On Saturday, Russian troops reportedly stormed a Ukrainian airbase in Crimea. Interim Ukrainian President Oleksandr Turchynov said one of his air force commanders, Col. Yuliy Mamchur, was “abducted” by Russian forces. It was the last key Ukrainian military facility in Crimea that was turned over to pro-Russian forces.

There are now an estimated 20,000 Russian forces, including infantry, airmen and special operation forces, stationed along Ukraine’s eastern border with Russia. Authorities in several Baltic countries have expressed fear that Moscow’s intentions go well beyond Crimea.

The U.S. and European Union have since imposed sanctions on Russia. Putin has pointed to a recent, controversial referendum, in which Crimea voted overwhelmingly to join Russia and secede from Ukraine. The White House has contended the vote is contrary to Ukraine’s constitution and was administered under threats of intimidation and violence.

House Intelligence Committee Chairman Mike Rogers said on Sunday that the U.S. should send small arms and radio equipment to the Ukrainian army so it can defend itself in the event of an invasion.

“I think that sends a very clear message,” he said on NBC’s Meet The PressRogers, who gave the interview from the Georgian capital of Tblisi – a country that Russian forces invaded in 2008 – said both U.S. intelligence officials and Ukraine believe “Putin is not done in Ukraine.”

Democratic Sen. Dick Durbin of Illinois and Republican Sen. Kelly Ayotte of New Hampshire both said they supported sending military aid to Ukraine. Durbin said on Face the Nation that aid could include fuel, tires, sleeping bags, meals, and possibly even small arms. Ayotte suggested in a separate interview on the same show that that communications equipment should be sent and that the U.S. should consider putting in place sanctions on the entire financial sector of the Russian economy. 

Meanwhile, former Republican presidential candidate Mitt Romney is blaming President Obama’s “faulty judgment” and “naiveté” for the escalating crisis in Ukraine.

“Unfortunately, not having anticipated Russia’s intentions, the president wasn’t able to shape the kinds of events that may have been able to prevent the kinds of circumstances that you’re seeing in the Ukraine,” Romney said on CBS’ Face The Nation on Sunday.

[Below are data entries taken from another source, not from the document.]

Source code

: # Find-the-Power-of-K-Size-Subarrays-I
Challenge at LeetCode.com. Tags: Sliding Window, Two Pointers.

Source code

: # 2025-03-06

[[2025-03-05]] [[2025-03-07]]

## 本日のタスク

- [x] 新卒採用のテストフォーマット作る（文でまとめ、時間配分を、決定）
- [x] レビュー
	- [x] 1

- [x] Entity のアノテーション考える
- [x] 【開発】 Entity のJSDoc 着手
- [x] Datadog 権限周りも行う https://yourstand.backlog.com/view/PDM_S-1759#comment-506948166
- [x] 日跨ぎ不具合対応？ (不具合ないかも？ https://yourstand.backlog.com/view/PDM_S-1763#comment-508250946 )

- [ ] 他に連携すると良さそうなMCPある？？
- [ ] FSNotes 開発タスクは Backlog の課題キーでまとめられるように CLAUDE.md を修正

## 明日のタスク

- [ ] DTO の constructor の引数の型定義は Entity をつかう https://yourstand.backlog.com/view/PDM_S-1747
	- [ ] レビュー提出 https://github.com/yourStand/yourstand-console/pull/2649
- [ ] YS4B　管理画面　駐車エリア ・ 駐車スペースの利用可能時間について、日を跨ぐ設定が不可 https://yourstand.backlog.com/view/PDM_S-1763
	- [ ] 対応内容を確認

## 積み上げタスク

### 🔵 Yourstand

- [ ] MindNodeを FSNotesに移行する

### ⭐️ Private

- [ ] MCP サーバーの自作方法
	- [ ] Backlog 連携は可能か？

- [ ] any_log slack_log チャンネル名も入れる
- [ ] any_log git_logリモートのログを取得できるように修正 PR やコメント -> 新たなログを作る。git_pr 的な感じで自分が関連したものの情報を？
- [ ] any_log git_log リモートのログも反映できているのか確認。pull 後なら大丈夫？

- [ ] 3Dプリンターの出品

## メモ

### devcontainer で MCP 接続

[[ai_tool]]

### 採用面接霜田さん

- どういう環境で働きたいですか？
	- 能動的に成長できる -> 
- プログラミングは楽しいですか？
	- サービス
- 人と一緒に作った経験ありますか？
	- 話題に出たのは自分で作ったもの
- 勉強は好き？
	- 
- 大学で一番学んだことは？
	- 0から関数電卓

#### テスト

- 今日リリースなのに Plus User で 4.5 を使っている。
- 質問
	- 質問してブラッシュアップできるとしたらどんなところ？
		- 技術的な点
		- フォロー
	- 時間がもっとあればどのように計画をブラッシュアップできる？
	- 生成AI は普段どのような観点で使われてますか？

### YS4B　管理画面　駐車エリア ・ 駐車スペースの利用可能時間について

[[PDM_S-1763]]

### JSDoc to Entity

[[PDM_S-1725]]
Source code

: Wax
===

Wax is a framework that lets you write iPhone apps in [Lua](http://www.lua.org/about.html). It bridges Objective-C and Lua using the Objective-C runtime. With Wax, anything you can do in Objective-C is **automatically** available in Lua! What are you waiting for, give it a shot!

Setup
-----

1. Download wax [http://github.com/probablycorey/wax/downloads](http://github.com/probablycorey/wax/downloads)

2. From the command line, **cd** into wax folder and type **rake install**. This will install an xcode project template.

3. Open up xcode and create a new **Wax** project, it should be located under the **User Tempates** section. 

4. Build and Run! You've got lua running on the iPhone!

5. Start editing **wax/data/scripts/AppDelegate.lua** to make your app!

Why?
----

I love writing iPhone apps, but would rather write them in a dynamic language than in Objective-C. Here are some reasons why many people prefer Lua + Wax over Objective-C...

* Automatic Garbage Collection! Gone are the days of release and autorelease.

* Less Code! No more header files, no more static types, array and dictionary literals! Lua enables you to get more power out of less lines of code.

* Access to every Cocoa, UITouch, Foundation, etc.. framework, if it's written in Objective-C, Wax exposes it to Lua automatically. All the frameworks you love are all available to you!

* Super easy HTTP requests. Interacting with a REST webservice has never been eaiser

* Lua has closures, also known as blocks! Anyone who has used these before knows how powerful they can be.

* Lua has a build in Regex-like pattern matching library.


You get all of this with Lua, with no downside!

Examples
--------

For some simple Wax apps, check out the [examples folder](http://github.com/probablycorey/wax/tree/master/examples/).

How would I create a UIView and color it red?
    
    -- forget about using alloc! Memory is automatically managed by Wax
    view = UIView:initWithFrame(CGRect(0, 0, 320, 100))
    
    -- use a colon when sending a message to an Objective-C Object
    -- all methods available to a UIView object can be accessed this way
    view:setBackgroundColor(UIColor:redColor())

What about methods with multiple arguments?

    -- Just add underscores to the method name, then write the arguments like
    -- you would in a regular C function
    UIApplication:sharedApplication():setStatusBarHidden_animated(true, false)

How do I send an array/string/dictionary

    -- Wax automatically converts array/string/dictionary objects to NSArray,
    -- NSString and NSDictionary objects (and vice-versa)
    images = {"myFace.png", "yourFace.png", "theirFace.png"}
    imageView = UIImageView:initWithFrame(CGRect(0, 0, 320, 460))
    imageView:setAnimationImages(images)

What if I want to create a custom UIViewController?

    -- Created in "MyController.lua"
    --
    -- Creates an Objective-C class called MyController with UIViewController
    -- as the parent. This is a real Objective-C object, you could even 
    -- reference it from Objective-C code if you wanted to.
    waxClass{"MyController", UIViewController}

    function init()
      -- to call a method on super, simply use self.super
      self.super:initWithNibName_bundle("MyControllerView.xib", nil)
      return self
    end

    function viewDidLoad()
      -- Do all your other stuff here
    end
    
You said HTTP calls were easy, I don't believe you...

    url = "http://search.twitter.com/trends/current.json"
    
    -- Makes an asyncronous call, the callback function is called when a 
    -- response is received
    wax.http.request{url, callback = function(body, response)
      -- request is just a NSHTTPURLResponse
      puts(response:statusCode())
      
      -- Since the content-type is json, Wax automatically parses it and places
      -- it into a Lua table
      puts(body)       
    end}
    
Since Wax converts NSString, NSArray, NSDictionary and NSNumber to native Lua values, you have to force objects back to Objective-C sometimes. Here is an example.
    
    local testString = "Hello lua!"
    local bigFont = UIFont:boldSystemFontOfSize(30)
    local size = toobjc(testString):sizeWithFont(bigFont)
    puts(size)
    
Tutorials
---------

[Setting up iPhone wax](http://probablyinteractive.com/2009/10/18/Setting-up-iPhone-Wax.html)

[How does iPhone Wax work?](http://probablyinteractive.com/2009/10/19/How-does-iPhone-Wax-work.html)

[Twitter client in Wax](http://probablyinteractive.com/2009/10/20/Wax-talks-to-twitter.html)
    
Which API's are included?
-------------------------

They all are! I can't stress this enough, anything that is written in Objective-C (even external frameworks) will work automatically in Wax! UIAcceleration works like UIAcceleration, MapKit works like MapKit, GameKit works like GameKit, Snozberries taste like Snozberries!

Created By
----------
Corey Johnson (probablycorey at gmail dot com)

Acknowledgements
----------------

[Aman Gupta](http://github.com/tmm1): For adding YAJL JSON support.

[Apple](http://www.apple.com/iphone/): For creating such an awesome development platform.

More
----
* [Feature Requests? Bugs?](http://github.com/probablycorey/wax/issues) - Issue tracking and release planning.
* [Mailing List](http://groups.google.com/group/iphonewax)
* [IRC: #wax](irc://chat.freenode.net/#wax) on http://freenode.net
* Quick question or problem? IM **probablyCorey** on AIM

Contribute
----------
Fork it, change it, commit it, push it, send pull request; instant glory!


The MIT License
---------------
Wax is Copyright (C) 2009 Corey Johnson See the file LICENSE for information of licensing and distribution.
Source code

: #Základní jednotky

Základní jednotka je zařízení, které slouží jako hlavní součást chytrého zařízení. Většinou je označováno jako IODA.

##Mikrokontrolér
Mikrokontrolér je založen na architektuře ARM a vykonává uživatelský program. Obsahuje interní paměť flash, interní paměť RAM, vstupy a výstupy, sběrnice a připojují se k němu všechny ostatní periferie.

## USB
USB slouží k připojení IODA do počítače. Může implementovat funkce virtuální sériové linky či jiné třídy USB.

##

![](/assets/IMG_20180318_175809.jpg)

When host Bob Schieffer noted that Russia’s takeover of the Crimea region in Ukraine caught many by surprise, the former Massachusetts governor said the U.S. should have taken action early on and faulted Obama and former Secretary of State Hillary Clinton’s decision to reset relations with Russia back in 2009.  

Romney argued the U.S. could have worked together with its allies as soon as the demonstrations in Ukraine began and communicated potential consequences to Russia before it annexed Crimea.

In the 2012 presidential race, Romney faced plenty of heat from Obama for saying the biggest geopolitical threat facing America was Russia and not Al-Qaeda.

“I think effective leaders typically are able to see the future to a certain degree, and then try to take actions to shape it in some way. And that’s of course what this president has failed to do,” the former governor said.